__Work to be completed__: Pictures stay out of the copy; set down each line of the listing below exactly.

"""

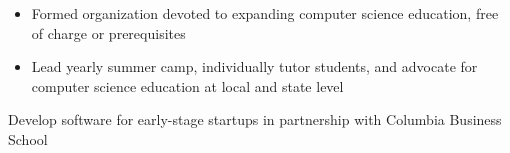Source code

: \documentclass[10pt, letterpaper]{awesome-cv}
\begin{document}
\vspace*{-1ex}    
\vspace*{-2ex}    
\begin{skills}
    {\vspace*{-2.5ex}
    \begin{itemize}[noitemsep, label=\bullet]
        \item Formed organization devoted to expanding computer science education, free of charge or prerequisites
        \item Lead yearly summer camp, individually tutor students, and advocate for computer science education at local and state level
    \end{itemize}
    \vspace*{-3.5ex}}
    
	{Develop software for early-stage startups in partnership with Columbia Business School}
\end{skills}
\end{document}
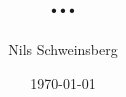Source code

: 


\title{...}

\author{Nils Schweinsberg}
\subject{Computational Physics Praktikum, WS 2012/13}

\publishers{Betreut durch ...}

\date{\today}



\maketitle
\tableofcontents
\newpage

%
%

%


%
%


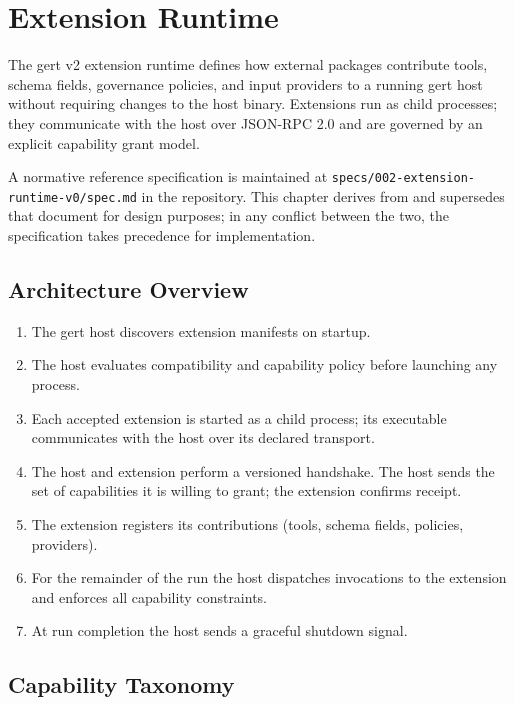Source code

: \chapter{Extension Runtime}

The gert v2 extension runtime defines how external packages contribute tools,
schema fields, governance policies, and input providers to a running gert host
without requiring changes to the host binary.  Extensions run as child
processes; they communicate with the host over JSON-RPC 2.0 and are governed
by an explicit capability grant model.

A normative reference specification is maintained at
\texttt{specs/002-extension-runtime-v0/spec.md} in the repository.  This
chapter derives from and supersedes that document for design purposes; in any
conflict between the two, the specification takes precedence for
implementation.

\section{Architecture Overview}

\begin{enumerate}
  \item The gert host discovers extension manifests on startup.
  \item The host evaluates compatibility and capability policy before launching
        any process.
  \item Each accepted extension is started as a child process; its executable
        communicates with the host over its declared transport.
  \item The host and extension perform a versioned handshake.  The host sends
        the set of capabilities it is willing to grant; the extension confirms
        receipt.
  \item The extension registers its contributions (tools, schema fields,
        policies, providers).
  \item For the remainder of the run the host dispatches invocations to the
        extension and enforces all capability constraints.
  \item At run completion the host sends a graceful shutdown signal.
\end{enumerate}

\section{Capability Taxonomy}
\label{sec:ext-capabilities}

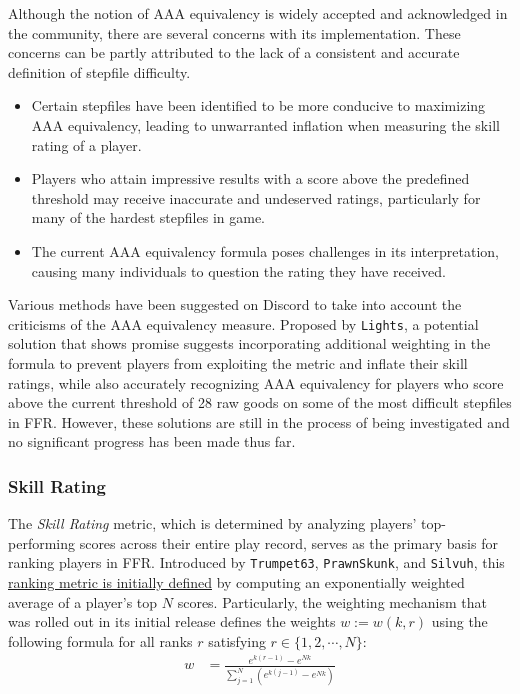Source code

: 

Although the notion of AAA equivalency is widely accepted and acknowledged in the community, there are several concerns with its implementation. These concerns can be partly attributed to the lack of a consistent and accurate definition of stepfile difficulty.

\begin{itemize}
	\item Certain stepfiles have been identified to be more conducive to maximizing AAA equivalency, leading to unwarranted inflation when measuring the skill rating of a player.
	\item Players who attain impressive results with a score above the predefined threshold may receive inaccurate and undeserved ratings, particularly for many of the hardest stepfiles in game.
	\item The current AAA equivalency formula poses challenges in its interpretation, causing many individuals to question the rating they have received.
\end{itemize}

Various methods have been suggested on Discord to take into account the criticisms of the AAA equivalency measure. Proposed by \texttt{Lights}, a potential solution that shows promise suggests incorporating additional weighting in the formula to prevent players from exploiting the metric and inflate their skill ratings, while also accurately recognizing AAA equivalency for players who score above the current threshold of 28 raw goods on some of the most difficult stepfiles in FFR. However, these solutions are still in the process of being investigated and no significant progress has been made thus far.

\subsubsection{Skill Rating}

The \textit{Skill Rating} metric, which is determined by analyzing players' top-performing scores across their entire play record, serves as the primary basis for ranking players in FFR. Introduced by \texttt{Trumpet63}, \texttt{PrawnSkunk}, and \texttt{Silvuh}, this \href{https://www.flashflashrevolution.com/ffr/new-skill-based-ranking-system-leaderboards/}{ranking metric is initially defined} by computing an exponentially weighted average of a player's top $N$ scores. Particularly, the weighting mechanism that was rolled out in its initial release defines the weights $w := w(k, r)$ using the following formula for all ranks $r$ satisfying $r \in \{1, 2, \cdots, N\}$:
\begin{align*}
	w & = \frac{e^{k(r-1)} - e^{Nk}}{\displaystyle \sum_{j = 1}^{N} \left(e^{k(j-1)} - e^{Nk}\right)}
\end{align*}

"""

__Task response__:
Source code

: \documentclass[10pt, letterpaper]{awesome-cv}
\begin{document}
\vspace*{-1ex}    
\vspace*{-2ex}    
\begin{skills}
    {\vspace*{-2.5ex}
    \begin{itemize}[noitemsep, label=\bullet]
        \item Formed organization devoted to expanding computer science education, free of charge or prerequisites
        \item Lead yearly summer camp, individually tutor students, and advocate for computer science education at local and state level
    \end{itemize}
    \vspace*{-3.5ex}}
    
	{Develop software for early-stage startups in partnership with Columbia Business School}
\end{skills}
\end{document}
Source code

: 


\title{...}

\author{Nils Schweinsberg}
\subject{Computational Physics Praktikum, WS 2012/13}

\publishers{Betreut durch ...}

\date{\today}



\maketitle
\tableofcontents
\newpage

%
%

%


%
%


Source code

: \chapter{Extension Runtime}

The gert v2 extension runtime defines how external packages contribute tools,
schema fields, governance policies, and input providers to a running gert host
without requiring changes to the host binary.  Extensions run as child
processes; they communicate with the host over JSON-RPC 2.0 and are governed
by an explicit capability grant model.

A normative reference specification is maintained at
\texttt{specs/002-extension-runtime-v0/spec.md} in the repository.  This
chapter derives from and supersedes that document for design purposes; in any
conflict between the two, the specification takes precedence for
implementation.

\section{Architecture Overview}

\begin{enumerate}
  \item The gert host discovers extension manifests on startup.
  \item The host evaluates compatibility and capability policy before launching
        any process.
  \item Each accepted extension is started as a child process; its executable
        communicates with the host over its declared transport.
  \item The host and extension perform a versioned handshake.  The host sends
        the set of capabilities it is willing to grant; the extension confirms
        receipt.
  \item The extension registers its contributions (tools, schema fields,
        policies, providers).
  \item For the remainder of the run the host dispatches invocations to the
        extension and enforces all capability constraints.
  \item At run completion the host sends a graceful shutdown signal.
\end{enumerate}

\section{Capability Taxonomy}
\label{sec:ext-capabilities}

Source code

: 

Although the notion of AAA equivalency is widely accepted and acknowledged in the community, there are several concerns with its implementation. These concerns can be partly attributed to the lack of a consistent and accurate definition of stepfile difficulty.

\begin{itemize}
	\item Certain stepfiles have been identified to be more conducive to maximizing AAA equivalency, leading to unwarranted inflation when measuring the skill rating of a player.
	\item Players who attain impressive results with a score above the predefined threshold may receive inaccurate and undeserved ratings, particularly for many of the hardest stepfiles in game.
	\item The current AAA equivalency formula poses challenges in its interpretation, causing many individuals to question the rating they have received.
\end{itemize}

Various methods have been suggested on Discord to take into account the criticisms of the AAA equivalency measure. Proposed by \texttt{Lights}, a potential solution that shows promise suggests incorporating additional weighting in the formula to prevent players from exploiting the metric and inflate their skill ratings, while also accurately recognizing AAA equivalency for players who score above the current threshold of 28 raw goods on some of the most difficult stepfiles in FFR. However, these solutions are still in the process of being investigated and no significant progress has been made thus far.

\subsubsection{Skill Rating}

The \textit{Skill Rating} metric, which is determined by analyzing players' top-performing scores across their entire play record, serves as the primary basis for ranking players in FFR. Introduced by \texttt{Trumpet63}, \texttt{PrawnSkunk}, and \texttt{Silvuh}, this \href{https://www.flashflashrevolution.com/ffr/new-skill-based-ranking-system-leaderboards/}{ranking metric is initially defined} by computing an exponentially weighted average of a player's top $N$ scores. Particularly, the weighting mechanism that was rolled out in its initial release defines the weights $w := w(k, r)$ using the following formula for all ranks $r$ satisfying $r \in \{1, 2, \cdots, N\}$:
\begin{align*}
	w & = \frac{e^{k(r-1)} - e^{Nk}}{\displaystyle \sum_{j = 1}^{N} \left(e^{k(j-1)} - e^{Nk}\right)}
\end{align*}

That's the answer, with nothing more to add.